(Provided data)

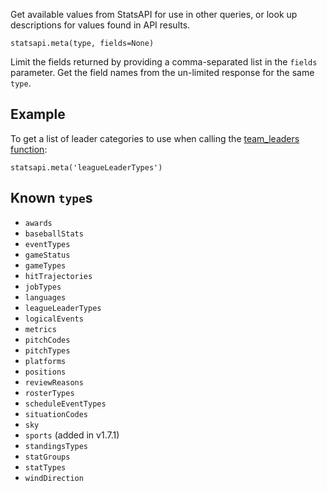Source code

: Get available values from StatsAPI for use in other queries, or look up descriptions for values found in API results.

`statsapi.meta(type, fields=None)`

Limit the fields returned by providing a comma-separated list in the `fields` parameter. Get the field names from the un-limited response for the same `type`.

## Example

To get a list of leader categories to use when calling the [team_leaders function](https://github.com/toddrob99/MLB-StatsAPI/wiki/Function:-team_leaders):

`statsapi.meta('leagueLeaderTypes')`

## Known `type`s
* `awards`
* `baseballStats`
* `eventTypes`
* `gameStatus`
* `gameTypes`
* `hitTrajectories`
* `jobTypes`
* `languages`
* `leagueLeaderTypes`
* `logicalEvents`
* `metrics`
* `pitchCodes`
* `pitchTypes`
* `platforms`
* `positions`
* `reviewReasons`
* `rosterTypes`
* `scheduleEventTypes`
* `situationCodes`
* `sky`
* `sports` (added in v1.7.1)
* `standingsTypes`
* `statGroups`
* `statTypes`
* `windDirection`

(End Provided data)

_Problem to work on_
The reply is to be all the records above, transcribed exactly, with no pictures.

_Result_
Source code

: Get available values from StatsAPI for use in other queries, or look up descriptions for values found in API results.

`statsapi.meta(type, fields=None)`

Limit the fields returned by providing a comma-separated list in the `fields` parameter. Get the field names from the un-limited response for the same `type`.

## Example

To get a list of leader categories to use when calling the [team_leaders function](https://github.com/toddrob99/MLB-StatsAPI/wiki/Function:-team_leaders):

`statsapi.meta('leagueLeaderTypes')`

## Known `type`s
* `awards`
* `baseballStats`
* `eventTypes`
* `gameStatus`
* `gameTypes`
* `hitTrajectories`
* `jobTypes`
* `languages`
* `leagueLeaderTypes`
* `logicalEvents`
* `metrics`
* `pitchCodes`
* `pitchTypes`
* `platforms`
* `positions`
* `reviewReasons`
* `rosterTypes`
* `scheduleEventTypes`
* `situationCodes`
* `sky`
* `sports` (added in v1.7.1)
* `standingsTypes`
* `statGroups`
* `statTypes`
* `windDirection`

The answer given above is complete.